Ah, well, I do see that the Monongahela River is on the list. Eventually, all of these streams I just mentioned flow into the "Mon" at Fairmont. It, in turn flows through Morgantown northward to Pittsburgh. The Mon and the Allegheny meet there to form the Ohio River. That's where things change. The Ohio heads west toward Chester, W.Va./East Liverpool, Ohio.
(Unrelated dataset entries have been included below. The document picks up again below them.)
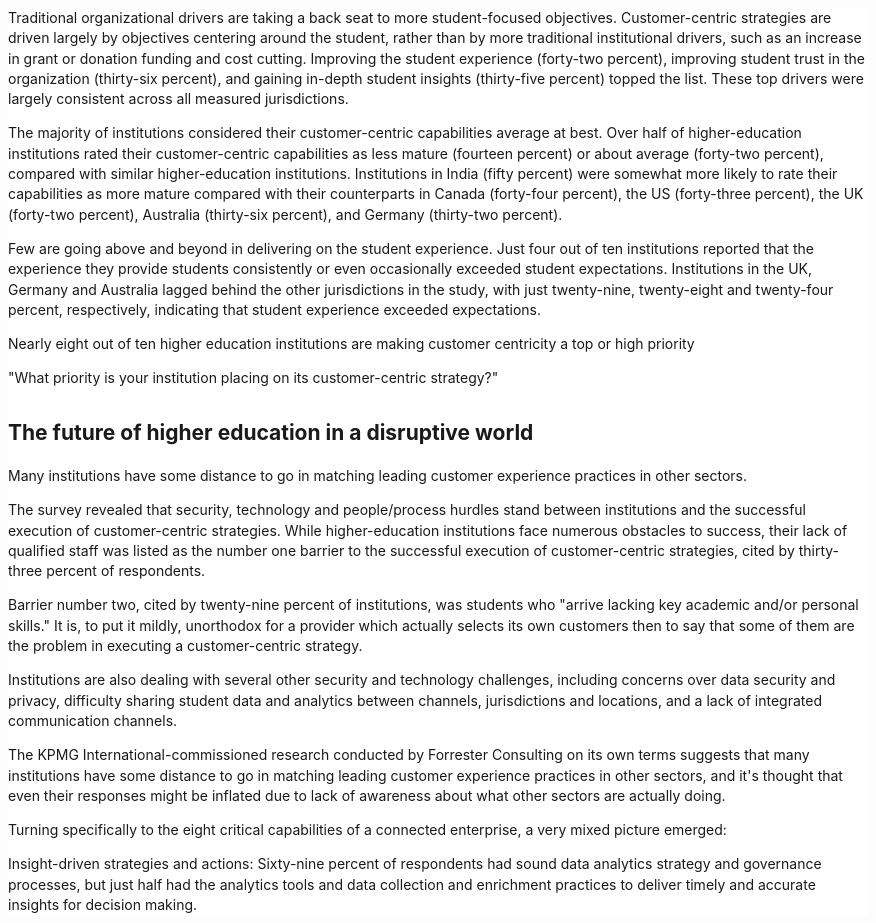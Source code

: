 Traditional organizational drivers are taking a back seat to more student-focused objectives. Customer-centric strategies are driven largely by objectives centering around the student, rather than by more traditional institutional drivers, such as an increase in grant or donation funding and cost cutting. Improving the student experience (forty-two percent), improving student trust in the organization (thirty-six percent), and gaining in-depth student insights (thirty-five percent) topped the list. These top drivers were largely consistent across all measured jurisdictions.

The majority of institutions considered their customer-centric capabilities average at best. Over half of higher-education institutions rated their customer-centric capabilities as less mature (fourteen percent) or about average (forty-two percent), compared with similar higher-education institutions. Institutions in India (fifty percent) were somewhat more likely to rate their capabilities as more mature compared with their counterparts in Canada (forty-four percent), the US (forty-three percent), the UK (forty-two percent), Australia (thirty-six percent), and Germany (thirty-two percent).

Few are going above and beyond in delivering on the student experience. Just four out of ten institutions reported that the experience they provide students consistently or even occasionally exceeded student expectations. Institutions in the UK, Germany and Australia lagged behind the other jurisdictions in the study, with just twenty-nine, twenty-eight and twenty-four percent, respectively, indicating that student experience exceeded expectations.

Nearly eight out of ten higher education institutions are making customer centricity a top or high priority

"What priority is your institution placing on its customer-centric strategy?"


## The future of higher education in a disruptive world

Many institutions have some distance to go in matching leading customer experience practices in other sectors.

The survey revealed that security, technology and people/process hurdles stand between institutions and the successful execution of customer-centric strategies. While higher-education institutions face numerous obstacles to success, their lack of qualified staff was listed as the number one barrier to the successful execution of customer-centric strategies, cited by thirty-three percent of respondents.

Barrier number two, cited by twenty-nine percent of institutions, was students who "arrive lacking key academic and/or personal skills." It is, to put it mildly, unorthodox for a provider which actually selects its own customers then to say that some of them are the problem in executing a customer-centric strategy.

Institutions are also dealing with several other security and technology challenges, including concerns over data security and privacy, difficulty sharing student data and analytics between channels, jurisdictions and locations, and a lack of integrated communication channels.

The KPMG International-commissioned research conducted by Forrester Consulting on its own terms suggests that many institutions have some distance to go in matching leading customer experience practices in other sectors, and it's thought that even their responses might be inflated due to lack of awareness about what other sectors are actually doing.

Turning specifically to the eight critical capabilities of a connected enterprise, a very mixed picture emerged:

Insight-driven strategies and actions: Sixty-nine percent of respondents had sound data analytics strategy and governance processes, but just half had the analytics tools and data collection and enrichment practices to deliver timely and accurate insights for decision making.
Then that long trek south (and a little west, again, from Huntington.)
And now, here's what you've been docked for -- from the "Webster's Geographical Dictionary", published by G&C Merriam Co. of Springfield, Mass. in 1963 -- the northbound rivers, their location and length: Nile, east and northeast Africa, 4,150 miles long; Saint Johns, East Florida to Jacksonville, 276 miles long; Saginaw, central Michigan to Saginaw Bay of Lake Huron, 20 miles long (the West Fork is longer, for cryin' out loud!); Deschutes, middle of Oregon, 250 miles long; Oswego, Syracuse, N.Y. to Lake Ontario, 24 miles long (another babbling brook, by comparison); Eel, northern California, 80 miles; New, Virginia and West Virginia, 255 miles long; San Pedro, Sonora, Mexico, to central Arizona, 140 miles long; Pend Oreille, eastern Washington, 60 miles (accepted) long; Otter Creek, western Vermont to Lake Champlain, 75 miles long;
Richelieu, Quebec, Lake Champlain to the St. Lawrence, 210 miles long; Willamette, northwest Oregon, 190 miles long; Monongahela, West Virginia to Pittsburgh, 128 miles long; Jordan, Utah Lake to Great Salt Lake, Utah, 45 miles long; Niagara, Lake Erie to Lake Ontario, 38 miles long (really short, but really awesome); Athabasca, AB (Alberta?), 765 miles long; Genesee, New York, 144 miles long; Essequibo, Guyana, 600 miles long; Magdalena, Colombia, 1,60 miles long; Cauca, Colombia, 600 miles long (into the Magdalena); Red (of the North), Minnesota-North Dakota border into MB (Manitoba?), 310 miles long; Bighorn, Wyoming and Montana, 80 miles long (short, but interesting); Lena, Russia (Siberia), 2,543 miles long, and Ob, Russia (also Siberia), 2,287 miles long.
Now do you see why they say that if you're sent to a prison camp in Siberia, you'll be up the proverbial waterways without any visible means of navigation? Well, anyway, I hope you've caught my drift. Nothing like being in an either/oar situation.
Thanks, Sharon and Denise! See ya Friday!